The city that wins Friday's International Olympic Committee (IOC) vote will be guaranteed at least $1.2 billion from the sale of television rights and sponsorships for the world's most prestigious sporting event, according to IOC marketing director Michael Payne.
Olympic sources say Beijing is the favourite to hold off strong candidates Paris and Toronto in the vote of all IOC members and win the right to stage the Games for the first time.
Japan's Osaka and Istanbul, the other candidates in the five-city battle, are unlikely to figure highly in the vote.

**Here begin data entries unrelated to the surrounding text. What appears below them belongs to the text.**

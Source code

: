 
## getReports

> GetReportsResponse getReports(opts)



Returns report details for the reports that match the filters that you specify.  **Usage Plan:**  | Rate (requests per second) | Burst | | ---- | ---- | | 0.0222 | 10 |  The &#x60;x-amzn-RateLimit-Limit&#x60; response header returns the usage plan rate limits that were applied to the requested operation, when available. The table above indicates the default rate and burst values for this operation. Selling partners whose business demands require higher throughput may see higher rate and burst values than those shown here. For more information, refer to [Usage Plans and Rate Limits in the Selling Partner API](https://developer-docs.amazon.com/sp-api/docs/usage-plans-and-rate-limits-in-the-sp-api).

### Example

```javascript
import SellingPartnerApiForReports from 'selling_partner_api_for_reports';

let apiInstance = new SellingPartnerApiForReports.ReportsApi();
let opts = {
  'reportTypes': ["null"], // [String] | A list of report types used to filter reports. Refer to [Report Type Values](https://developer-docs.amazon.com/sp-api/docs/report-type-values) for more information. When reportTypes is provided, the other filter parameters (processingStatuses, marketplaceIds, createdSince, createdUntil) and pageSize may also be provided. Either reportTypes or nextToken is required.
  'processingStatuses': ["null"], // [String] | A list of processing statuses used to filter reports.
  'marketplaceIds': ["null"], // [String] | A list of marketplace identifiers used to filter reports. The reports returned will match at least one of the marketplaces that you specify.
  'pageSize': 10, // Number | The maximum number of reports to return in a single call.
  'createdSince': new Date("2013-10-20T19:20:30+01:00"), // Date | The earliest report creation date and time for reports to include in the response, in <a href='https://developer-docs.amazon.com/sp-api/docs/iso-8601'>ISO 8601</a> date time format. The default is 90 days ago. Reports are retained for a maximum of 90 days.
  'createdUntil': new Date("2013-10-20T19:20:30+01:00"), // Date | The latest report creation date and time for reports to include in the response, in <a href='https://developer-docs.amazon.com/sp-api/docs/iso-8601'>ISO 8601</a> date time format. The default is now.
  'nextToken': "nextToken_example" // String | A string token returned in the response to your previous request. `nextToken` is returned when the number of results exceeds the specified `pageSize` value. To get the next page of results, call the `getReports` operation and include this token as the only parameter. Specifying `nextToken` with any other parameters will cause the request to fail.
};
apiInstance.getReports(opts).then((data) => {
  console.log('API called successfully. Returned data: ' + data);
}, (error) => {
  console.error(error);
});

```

Gone are the days when the huge cost of staging the Olympics provided an intimidating prospect. In the modern sports world of billion-dollar deals for television rights and sponsorship, winning the right to stage the Games has huge economic advantages as well as political and sporting prestige.
Many of the world's stock markets will be watching Friday's decision with special interest since a Beijing victory could have a major influence on China's economic development in the next seven years and on the international blue chip companies that are working hard to tap its attractive market.
As Olympic leaders prepared for Tuesday's second day of an IOC executive board meeting ahead of Friday's decision, IOC marketing commission chief Dick Pound said the financial advantages of the Games were attracting more cities to bid.
Cities around the world, including London and major U.S. cities, are already preparing possible bids for the 2012 Games, once the venue for 2008 is decided. The decision for 2012 will be taken in four years.
The 2008 race started with 10 bidding cities before the organisation reduced the number to five for the deciding vote.
"It is a huge net plus. If you can't organise the Games for a billion dollars, you are just not doing it right. In Atlanta (in 1996), they built the stadium, they built all those facilities out of the Olympic revenue,” said Pound.
"Twenty-five years ago in Montreal the worldwide television revenues were $35 million dollars. By Atlanta they were $935 million. For last year's Sydney Games they were $1.3 billion."
He added: "I think you can go to your taxpayer and say: 'look it is not going to cost us anything."